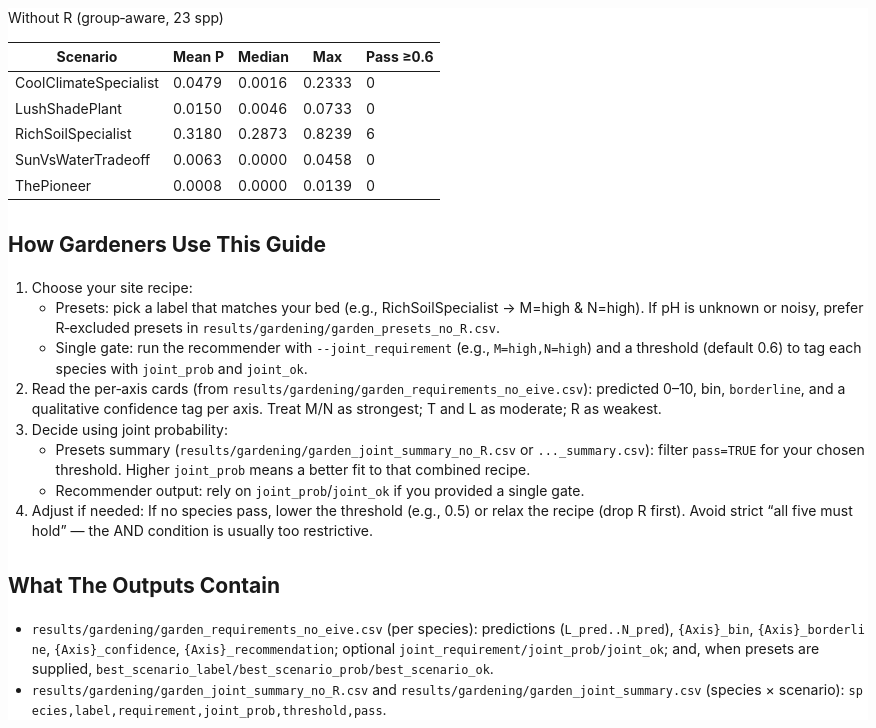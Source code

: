 Without R (group‑aware, 23 spp)

| Scenario              | Mean P | Median | Max   | Pass ≥0.6 |
|-----------------------|--------|--------|-------|-----------|
| CoolClimateSpecialist | 0.0479 | 0.0016 | 0.2333| 0         |
| LushShadePlant        | 0.0150 | 0.0046 | 0.0733| 0         |
| RichSoilSpecialist    | 0.3180 | 0.2873 | 0.8239| 6         |
| SunVsWaterTradeoff    | 0.0063 | 0.0000 | 0.0458| 0         |
| ThePioneer            | 0.0008 | 0.0000 | 0.0139| 0         |

## How Gardeners Use This Guide
1) Choose your site recipe:
   - Presets: pick a label that matches your bed (e.g., RichSoilSpecialist → M=high & N=high). If pH is unknown or noisy, prefer R‑excluded presets in `results/gardening/garden_presets_no_R.csv`.
   - Single gate: run the recommender with `--joint_requirement` (e.g., `M=high,N=high`) and a threshold (default 0.6) to tag each species with `joint_prob` and `joint_ok`.
2) Read the per‑axis cards (from `results/gardening/garden_requirements_no_eive.csv`): predicted 0–10, bin, `borderline`, and a qualitative confidence tag per axis. Treat M/N as strongest; T and L as moderate; R as weakest.
3) Decide using joint probability:
   - Presets summary (`results/gardening/garden_joint_summary_no_R.csv` or `..._summary.csv`): filter `pass=TRUE` for your chosen threshold. Higher `joint_prob` means a better fit to that combined recipe.
   - Recommender output: rely on `joint_prob`/`joint_ok` if you provided a single gate.
4) Adjust if needed: If no species pass, lower the threshold (e.g., 0.5) or relax the recipe (drop R first). Avoid strict “all five must hold” — the AND condition is usually too restrictive.

## What The Outputs Contain
- `results/gardening/garden_requirements_no_eive.csv` (per species): predictions (`L_pred..N_pred`), `{Axis}_bin`, `{Axis}_borderline`, `{Axis}_confidence`, `{Axis}_recommendation`; optional `joint_requirement/joint_prob/joint_ok`; and, when presets are supplied, `best_scenario_label/best_scenario_prob/best_scenario_ok`.
- `results/gardening/garden_joint_summary_no_R.csv` and `results/gardening/garden_joint_summary.csv` (species × scenario): `species,label,requirement,joint_prob,threshold,pass`.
*-*-*
Across the records above, count the lines holding "gate" and reply with that number alone.

Exercise response →
2